3. Zen stoves. This great web site (zenstove.com) shows many ways to make alcohol stoves from pop cans.
Backpackers Pantry Outback Oven. This is the only foolproof way to bake over a stove. I was on a guided kayak trip in New Zealand and the guide and owner used his oven for something in every meal – pizza, cake, you name it – anything that you bake at home. He had an old, not made anymore 12” outback oven that had more capacity (but he was always cooking for a group and needed the large size). To prevent burning, he would stack up to 3 diffuser plates each with a riser bar. A great idea for the gourmet.
Go to Backpackerspantry.com for complete info and many recipes. The system consists of a “pot parka” that fits over the whole things and holds heat in, a “scorch buster”, basically a diffuser plate, a riser bar that snaps into the diffuser plate to hold the pot above the plate and flame, a pot and a lid, a reflector plate that sits under the flame to direct the heat upwards, and a thermometer that screws into the lid of the pot.
Outback Oven Ultralight. 9.5 oz. $47.90. Has 8” pot parker and no pot with lid.
Outback Oven 10”. 26oz. $79.90
NOLS method. Stack rocks near stove at level of burner. Place covered pot on burner so ¼ is over a low flame and ¾ is on the rocks. Every 2-3 minutes, give the pot a ¼ turn so a new section is over the flame. Keep rotating till done. I’m not sure how well this works. NOLS is the ultimate minimalist organization.

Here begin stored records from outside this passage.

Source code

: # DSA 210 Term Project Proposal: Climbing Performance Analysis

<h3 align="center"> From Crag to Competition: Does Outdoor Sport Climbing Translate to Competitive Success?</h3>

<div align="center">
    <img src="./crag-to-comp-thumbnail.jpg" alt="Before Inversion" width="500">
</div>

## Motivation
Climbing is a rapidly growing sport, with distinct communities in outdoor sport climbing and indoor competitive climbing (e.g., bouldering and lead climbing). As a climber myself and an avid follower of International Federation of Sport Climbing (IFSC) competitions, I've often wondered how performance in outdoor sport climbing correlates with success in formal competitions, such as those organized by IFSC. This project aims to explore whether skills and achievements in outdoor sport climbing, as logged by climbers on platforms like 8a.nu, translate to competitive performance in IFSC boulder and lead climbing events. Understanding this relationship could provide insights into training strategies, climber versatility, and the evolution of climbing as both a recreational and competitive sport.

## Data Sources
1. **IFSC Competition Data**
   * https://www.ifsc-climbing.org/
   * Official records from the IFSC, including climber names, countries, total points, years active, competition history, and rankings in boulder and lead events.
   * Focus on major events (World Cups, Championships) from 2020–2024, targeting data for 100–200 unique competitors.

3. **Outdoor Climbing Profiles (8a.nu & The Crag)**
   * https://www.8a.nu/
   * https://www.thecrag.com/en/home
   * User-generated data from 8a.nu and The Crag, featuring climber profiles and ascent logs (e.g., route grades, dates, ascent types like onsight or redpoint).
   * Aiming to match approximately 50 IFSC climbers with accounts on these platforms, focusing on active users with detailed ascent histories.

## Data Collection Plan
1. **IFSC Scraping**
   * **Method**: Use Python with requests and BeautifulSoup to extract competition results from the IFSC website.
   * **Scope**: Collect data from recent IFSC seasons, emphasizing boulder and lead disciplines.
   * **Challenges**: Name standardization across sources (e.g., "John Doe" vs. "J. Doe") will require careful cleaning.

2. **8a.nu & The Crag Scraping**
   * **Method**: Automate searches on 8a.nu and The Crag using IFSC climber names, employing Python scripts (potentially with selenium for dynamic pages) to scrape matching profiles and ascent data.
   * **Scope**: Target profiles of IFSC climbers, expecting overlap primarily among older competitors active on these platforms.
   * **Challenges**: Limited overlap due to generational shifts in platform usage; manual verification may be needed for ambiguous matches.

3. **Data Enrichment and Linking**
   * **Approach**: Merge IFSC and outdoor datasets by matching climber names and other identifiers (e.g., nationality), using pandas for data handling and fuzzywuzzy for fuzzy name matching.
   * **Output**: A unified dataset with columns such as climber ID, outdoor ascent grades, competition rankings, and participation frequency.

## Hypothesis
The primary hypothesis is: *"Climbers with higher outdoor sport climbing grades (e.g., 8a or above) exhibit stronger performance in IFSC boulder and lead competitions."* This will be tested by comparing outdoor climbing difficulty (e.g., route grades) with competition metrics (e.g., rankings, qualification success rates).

Fire on top method. Make a pyramid shaped fire using palm-length sticks on the lid of the cooking pot and a stove on low under the whole thing. I think the only result will be a scorched lid.
Dutch Oven Cooking
This is an all in one portable camp cooking utensil, that can function as a kettle, pot, oven or a frying pan. It roasts, braises, bakes or slow cooks. It especially works for groups of four or more. The classic Dutch oven is cast iron, heavy, thick and flat on the bottom, has 3 short legs to allow air to get to the coals below the oven, and a tight-fitting flat lid with a lip to hold coals on top of the pot for all-around baking heat. A metal bail lets you suspend the oven from a tripod for simmering. Aluminum ovens are about 1/3 of the weight, rustproof, require no seasoning, and easy to clean, don’t retain heat as long as cast iron, but heat up faster. GSI Outdoors makes a 10-inch model that nests inside a 12-inch oven with feet. A carrying case holds the ovens in one handy unit.

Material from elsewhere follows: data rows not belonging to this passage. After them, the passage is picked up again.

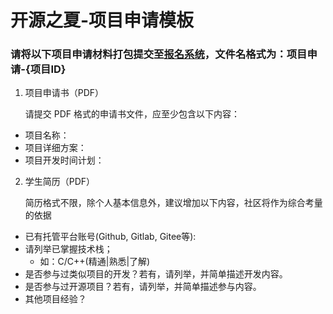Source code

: 
# 开源之夏-项目申请模板

### 请将以下项目申请材料打包提交至<u>报名系统</u>，文件名格式为：项目申请-{项目ID}

1. 项目申请书（PDF）

   请提交 PDF 格式的申请书文件，应至少包含以下内容：

- 项目名称：
- 项目详细方案：
- 项目开发时间计划：

2. 学生简历（PDF）

   简历格式不限，除个人基本信息外，建议增加以下内容，社区将作为综合考量的依据

- 已有托管平台账号(Github, Gitlab, Gitee等):
- 请列举已掌握技术栈；
  - 如：C/C++(精通|熟悉|了解)
- 是否参与过类似项目的开发？若有，请列举，并简单描述开发内容。
- 是否参与过开源项目？若有，请列举，并简单描述参与内容。
- 其他项目经验？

Charcoal briquettes are recommended over a wood heat source as they provide consistent, long-lasting heat. A single briquette is roughly equivalent to increasing the oven temperature by 20 degrees F. Figure on 18-20 briquettes to bring the oven to 350-375 degrees, a temperature sufficient to bake most any dish. Cold temperatures, wind, and altitude increase the number of briquettes. Practice is key to controlling the heat. One method uses the ‘rule of threes’: take the diameter of the oven in inches and subtract 3 for the number to place under the oven; add 3 to the diameter for the number to go on the lid – for a 12″ oven that would be 15 briquettes in a ring on the outer lip of the lid and 9 in a circle underneath. This creates a uniform temperature and less likelihood of burning the food. Keep some spare coals on the sidelines for meals with longer cooking times and replace briquettes as you cook. Timing takes practice. Instant light briquettes are infused with starter fluid eliminating the need for carrying it. Count out each meal’s worth of coals and store them in plastic freezer bags that are then placed in a 10 liter dry bag (a 10-pound bag of briquettes can provide 6 dinners for 5 campers.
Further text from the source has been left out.